I used this definition myself in a 2009 article.

Then someone added tar to Wray’s work and got “Modern Monetary Theory,” which has a very different meaning.

What's “modern monetary theory”? Literally - the body of knowledge prevalent among monetary theorists now. I innocently used that term in that sense in that 2009 paper.

But MMT is not that! Only a tiny fraction of economists subscribe to it.

Or perhaps the use of the term is a claim that all the other current monetary theories are antiquated? But economists have long ignored the defunt gold constraint as the 20th century progressed.

To summarize, the term “modern monetary theory” for that branch of post-Keynesianism makes as much sense as if the Soviet Trofim Lysenko named his unorthodox theory “modern agricultural theory.”

And, in my opinion, it is just as wrong.


MMT in action (July 14, 2022)

When a central bank adopts MMT: Sri Lanke collapses.

The first Bank of Israel law (1954) was modelled after Sri Lanka's central bank law, by IMF advice (also a small open economy with recent British rule).

Let's not follow them again!


MMT criticism (July 3-4, 2022)

Having celebrated the anniversary of ending Israel’s high inflation in 1985, let’s reflect on MMT.

MMT spokeswoman Stephanie Kelton’s checklist of all the social and climatic problems she wants to solve with printing money, reminds me of the overly-ambitious 1980s Israeli government, which expanded the welfare state, occupied half of terror-exporting Lebanon, developed a jet fighter, and bailed out all banks. That was MMT (pronounce 'mammoth') spending.

Thus I grew up with an inflation rate of 3%—per week.

So, MMT = inflation?


Inflation could be the least of our problems with MMT.

MMT is dangerous because it is NOT all wrong.

So let's consider it carefully:

MMT: The good, the bad, and the ugly.

Its starting point is right on the mark, but its policies are way off, economically and even morally.

THE GOOD:

MMT is correct that modern money circulates because government accepts it in taxes. That’s why gold isn't necessary, and that’s why private crypto fails. Adam Smith wrote about it, as did Charles Goodhart and myself.
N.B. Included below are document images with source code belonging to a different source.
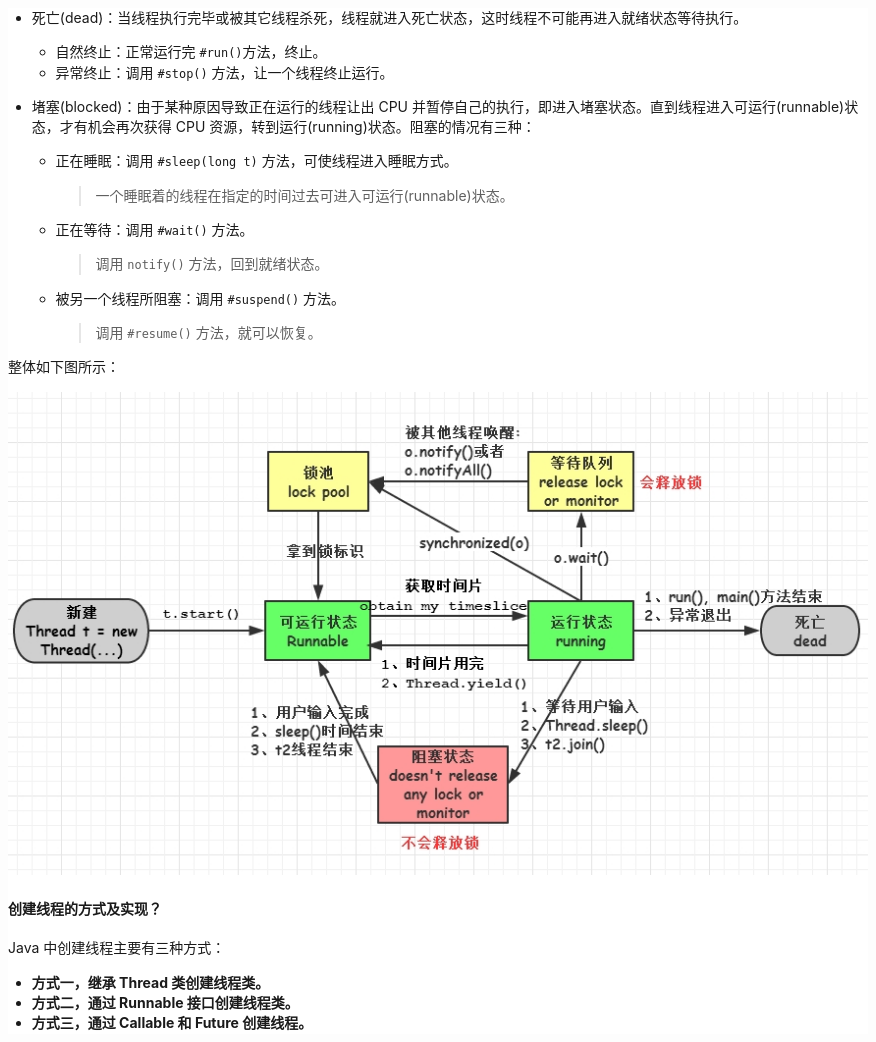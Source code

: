 - 死亡(dead)：当线程执行完毕或被其它线程杀死，线程就进入死亡状态，这时线程不可能再进入就绪状态等待执行。

  - 自然终止：正常运行完 `#run()`方法，终止。
  - 异常终止：调用 `#stop()` 方法，让一个线程终止运行。

- 堵塞(blocked)：由于某种原因导致正在运行的线程让出 CPU 并暂停自己的执行，即进入堵塞状态。直到线程进入可运行(runnable)状态，才有机会再次获得 CPU 资源，转到运行(running)状态。阻塞的情况有三种：

  - 正在睡眠：调用 `#sleep(long t)` 方法，可使线程进入睡眠方式。

    > 一个睡眠着的线程在指定的时间过去可进入可运行(runnable)状态。

  - 正在等待：调用 `#wait()` 方法。

    > 调用 `notify()` 方法，回到就绪状态。

  - 被另一个线程所阻塞：调用 `#suspend()` 方法。

    > 调用 `#resume()` 方法，就可以恢复。

整体如下图所示：

![Thread 的线程状态](assets/04a277229fd3b24e058417f9c571681c-8103289.png)

#### 创建线程的方式及实现？

Java 中创建线程主要有三种方式：

- **方式一，继承 Thread 类创建线程类。**
- **方式二，通过 Runnable 接口创建线程类。**
- **方式三，通过 Callable 和 Future 创建线程。**
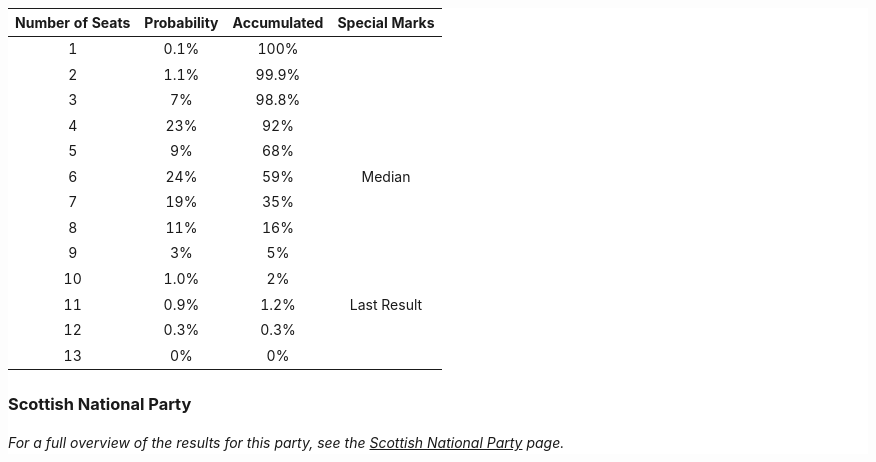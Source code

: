 | Number of Seats | Probability | Accumulated | Special Marks |
|:---------------:|:-----------:|:-----------:|:-------------:|
| 1 | 0.1% | 100% |  |
| 2 | 1.1% | 99.9% |  |
| 3 | 7% | 98.8% |  |
| 4 | 23% | 92% |  |
| 5 | 9% | 68% |  |
| 6 | 24% | 59% | Median |
| 7 | 19% | 35% |  |
| 8 | 11% | 16% |  |
| 9 | 3% | 5% |  |
| 10 | 1.0% | 2% |  |
| 11 | 0.9% | 1.2% | Last Result |
| 12 | 0.3% | 0.3% |  |
| 13 | 0% | 0% |  |

### Scottish National Party

*For a full overview of the results for this party, see the [Scottish National Party](party-scottishnationalparty.html) page.*
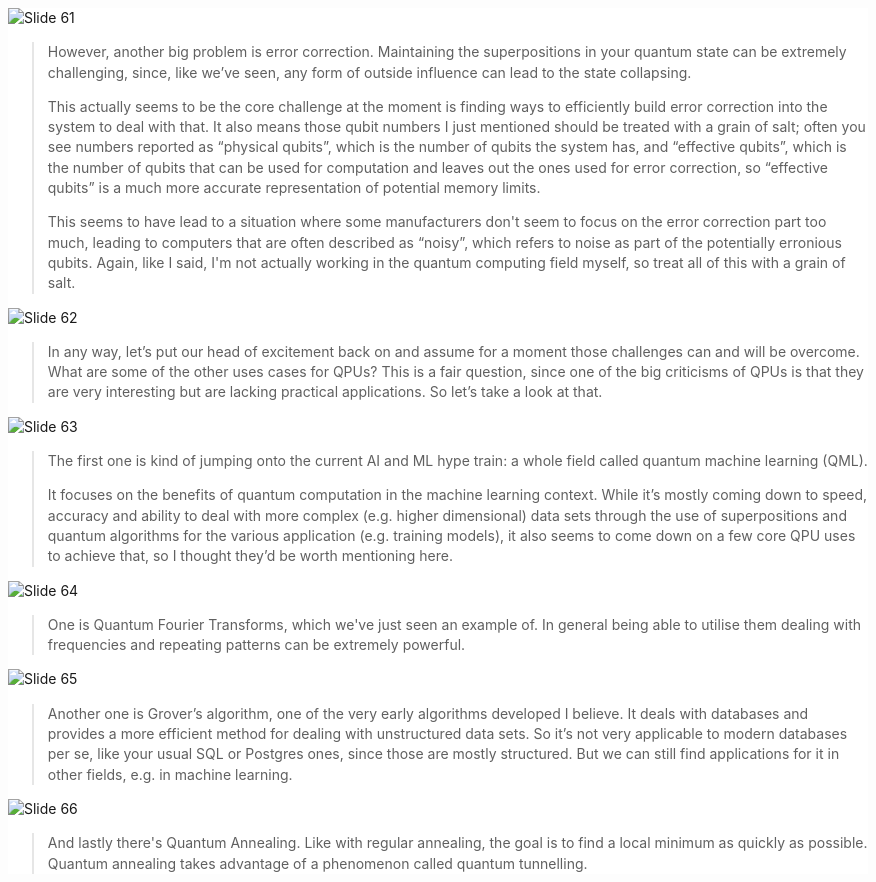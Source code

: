 ![Slide 61](/assets/my-work/talk/quantum-computing-for-classical-developers/slide-061.png)

> However, another big problem is error correction. Maintaining the superpositions in your quantum state can be extremely challenging, since, like we’ve seen, any form of outside influence can lead to the state collapsing.
>
> This actually seems to be the core challenge at the moment is finding ways to efficiently build error correction into the system to deal with that. It also means those qubit numbers I just mentioned should be treated with a grain of salt; often you see numbers reported as “physical qubits”, which is the number of qubits the system has, and “effective qubits”, which is the number of qubits that can be used for computation and leaves out the ones used for error correction, so “effective qubits” is a much more accurate representation of potential memory limits.
>
> This seems to have lead to a situation where some manufacturers don't seem to focus on the error correction part too much, leading to computers that are often described as “noisy”, which refers to noise as part of the potentially erronious qubits. Again, like I said, I'm not actually working in the quantum computing field myself, so treat all of this with a grain of salt.

![Slide 62](/assets/my-work/talk/quantum-computing-for-classical-developers/slide-062.png)

> In any way, let’s put our head of excitement back on and assume for a moment those challenges can and will be overcome. What are some of the other uses cases for QPUs? This is a fair question, since one of the big criticisms of QPUs is that they are very interesting but are lacking practical applications. So let’s take a look at that.

![Slide 63](/assets/my-work/talk/quantum-computing-for-classical-developers/slide-063.png)

> The first one is kind of jumping onto the current AI and ML hype train: a whole field called quantum machine learning (QML).
>
> It focuses on the benefits of quantum computation in the machine learning context. While it’s mostly coming down to speed, accuracy and ability to deal with more complex (e.g. higher dimensional) data sets through the use of superpositions and quantum algorithms for the various application (e.g. training models), it also seems to come down on a few core QPU uses to achieve that, so I thought they’d be worth mentioning here.

![Slide 64](/assets/my-work/talk/quantum-computing-for-classical-developers/slide-064.png)

> One is Quantum Fourier Transforms, which we've just seen an example of. In general being able to utilise them dealing with frequencies and repeating patterns can be extremely powerful.

![Slide 65](/assets/my-work/talk/quantum-computing-for-classical-developers/slide-065.png)

> Another one is Grover’s algorithm, one of the very early algorithms developed I believe. It deals with databases and provides a more efficient method for dealing with unstructured data sets. So it’s not very applicable to modern databases per se, like your usual SQL or Postgres ones, since those are mostly structured. But we can still find applications for it in other fields, e.g. in machine learning.

![Slide 66](/assets/my-work/talk/quantum-computing-for-classical-developers/slide-066.png)

> And lastly there's Quantum Annealing. Like with regular annealing, the goal is to find a local minimum as quickly as possible. Quantum annealing takes advantage of a phenomenon called quantum tunnelling.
Conclusion: Indeed, government CAN print as much as it wants, because anyone paying taxes will have to keep accepting it – even with high inflation.

The real dilemma is here: SHOULD government do it?

Mainstream economics (and me): No! Take power from politicians because they WOULD do so, and give it to an independent central bank committed to low inflation.

THE BAD:

MMT: Yes! Let’s party.

MMT did not learn the lessons of the 1960s and 1970s. The economy CAN’T be fine-tuned to full employment at all times. The result is inflation without increasing employment, as explained by John Cochrane.

THE UGLY:

Knowing that mammoth government spending means inflation, MMT will resort to price controls, and rationing to crowd out the private economy. A note from Kelton's book:


Now she preaches voluntary rationing.

But if MMT gets into power: hello USSR?